- What is required -
Tally the lines below containing the word "Custom" and give that total alone.

(Supplied records Opens)

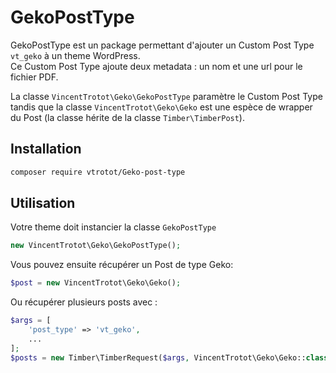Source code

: # GekoPostType

GekoPostType est un package permettant d'ajouter un Custom Post Type `vt_geko` à un theme WordPress.  
Ce Custom Post Type ajoute deux metadata : un nom et une url pour le fichier PDF.

La classe `VincentTrotot\Geko\GekoPostType` paramètre le Custom Post Type tandis que la classe `VincentTrotot\Geko\Geko` est une espèce de wrapper du Post (la classe hérite de la classe `Timber\TimberPost`).

## Installation

```bash
composer require vtrotot/Geko-post-type
```

## Utilisation

Votre theme doit instancier la classe `GekoPostType`

```php
new VincentTrotot\Geko\GekoPostType();
```

Vous pouvez ensuite récupérer un Post de type Geko:

```php
$post = new VincentTrotot\Geko\Geko();
```

Ou récupérer plusieurs posts avec :

```php
$args = [
    'post_type' => 'vt_geko',
    ...
];
$posts = new Timber\TimberRequest($args, VincentTrotot\Geko\Geko::class);
```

(Supplied records Closes)

- Answer box -
3